A. No, not the last several years. Maybe one year I did, when I got a lot of overtime. But probably $45,000 is what my base salary was.
Q. And then you earned in excess of that base salary, didn't you?
A. Off and on, yes. I'd take the overtime whenever I could.
Form 14 Comment H regarding imputed income provides:
When determining whether to include imputed income and, if so, the amount to include in a parent's "gross income," a court or administrative agency shall consider all relevant factors, including:
(1) the parent's probable earnings based on the parent's work history during the three years, or such time period as may be appropriate, immediately before the beginning of the proceeding and during any other relevant time periods;
(2) the parent's occupational qualifications;
(3) the parent's employment potential;
(4) the available job opportunities in the community; and
(5) whether the parent is custodian of a child whose condition or circumstances make it appropriate that the parent not be required to seek employment outside the home.
As indicated in the quoted portion of the administrative order above, the hearing officer expressed his consideration of these factors in specific, detailed findings. On the contrary, in its Judgment, the trial court did not specify what constituted a change of circumstances so substantial and continuing as to make the terms concerning child support unreasonable.

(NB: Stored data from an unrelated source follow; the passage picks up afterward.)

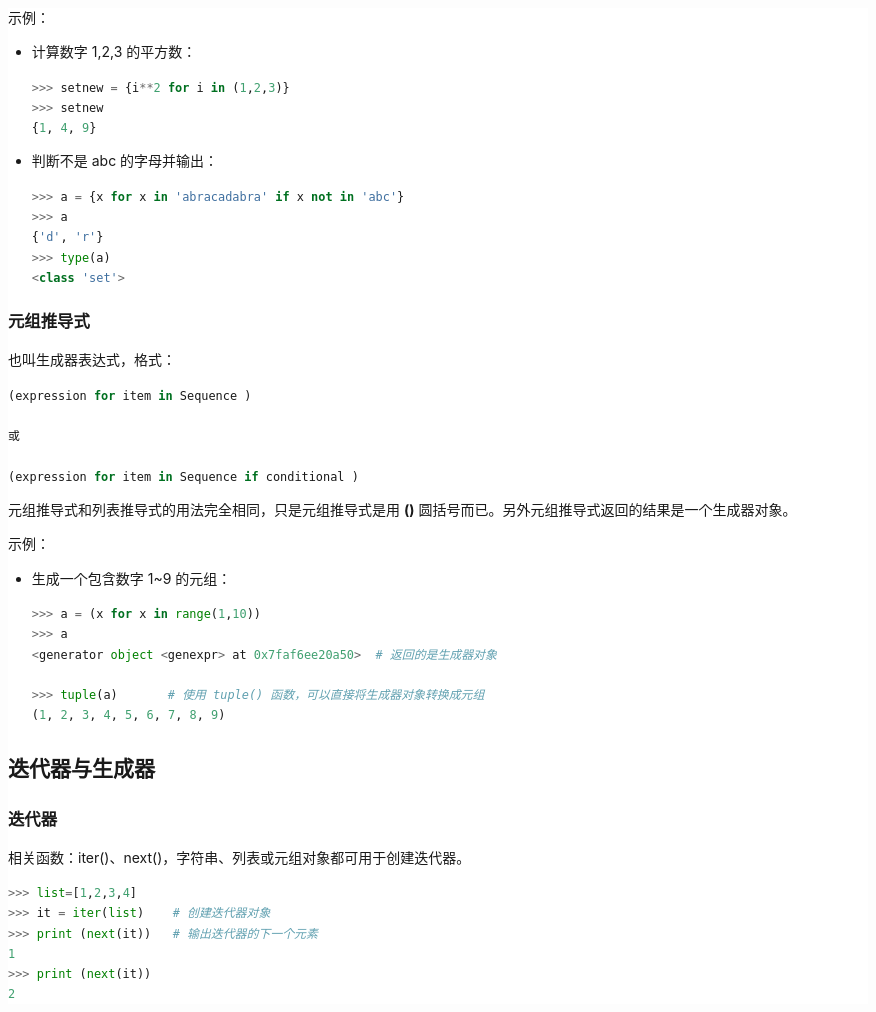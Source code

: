示例：

- 计算数字 1,2,3 的平方数：

  ```python
  >>> setnew = {i**2 for i in (1,2,3)}
  >>> setnew
  {1, 4, 9}
  ```

- 判断不是 abc 的字母并输出：

  ```python
  >>> a = {x for x in 'abracadabra' if x not in 'abc'}
  >>> a
  {'d', 'r'}
  >>> type(a)
  <class 'set'>
  ```

### 元组推导式

也叫生成器表达式，格式：

```python
(expression for item in Sequence )

或

(expression for item in Sequence if conditional )
```

元组推导式和列表推导式的用法完全相同，只是元组推导式是用 **()** 圆括号而已。另外元组推导式返回的结果是一个生成器对象。

示例：

- 生成一个包含数字 1~9 的元组：

  ```python
  >>> a = (x for x in range(1,10))
  >>> a
  <generator object <genexpr> at 0x7faf6ee20a50>  # 返回的是生成器对象
  
  >>> tuple(a)       # 使用 tuple() 函数，可以直接将生成器对象转换成元组
  (1, 2, 3, 4, 5, 6, 7, 8, 9)
  ```

## 迭代器与生成器

### 迭代器

相关函数：iter()、next()，字符串、列表或元组对象都可用于创建迭代器。

```python
>>> list=[1,2,3,4]
>>> it = iter(list)    # 创建迭代器对象
>>> print (next(it))   # 输出迭代器的下一个元素
1
>>> print (next(it))
2
```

Further, the amount of income imputed to a parent must be supported by substantial evidence. Silverstein v. Silverstein, 943 S.W.2d 300, 302 (Mo.App.E.D. 1997). At trial, Father testified that he is self-employed as a real estate broker and that, at the time of trial, he had only made $8,000 for the year. He also does odd jobs to make extra spending money. He stated that his total income was about $15,000 per year. Father also testified that he has a bachelor's degree in business from Tarkio University. He stated that he is looking for full-time work, but that he has bronchial asthma that will limit the jobs that he can do.
Under these circumstances, we find that Mother failed to produce substantial evidence to support the trial court's imputation of $4,000 monthly income to Father for the purposes of calculating child support under Rule 88.01. We therefore also find that Mother did not meet her burden of proving by detailed evidence changed circumstances sufficient to support a modification of child support. We are unable to determine from the record what constituted such a change from the entry of the judgment confirming and adopting the administrative order. Mother also has not shown that the prior child support order is unreasonable.
While we are mindful of the unsatisfactory record confronting the trial court as it attempted to arrive at a proper child support figure, based upon this record, we conclude that the trial court erred in finding that Mother met her burden of showing changed circumstances so substantial and continuing as to make the terms concerning child support unreasonable and in increasing Father's child support payment obligation. Father's point on appeal is granted.
Conclusion
The Judgment of the trial court is not supported by substantial evidence and is against the weight of the evidence. Because we do not believe the record contains sufficient evidence from which to ascertain the proper income to be imputed to Father, we reverse and remand for further proceedings on that issue. Because the reversal of one portion of the Judgment may require the reversal of another portion of the Judgment, Adelman v. Adelman, 878 S.W.2d 871, 875 (Mo.App.E.D. 1994), the trial court may also reconsider which parent shall maintain health insurance coverage on G.B. and make any necessary adjustments to the child support payment obligation based on this determination. The trial court may decide to take additional evidence on these two issues.
Lawrence G. Crahan, J., and Lawrence E. Mooney, J., concur.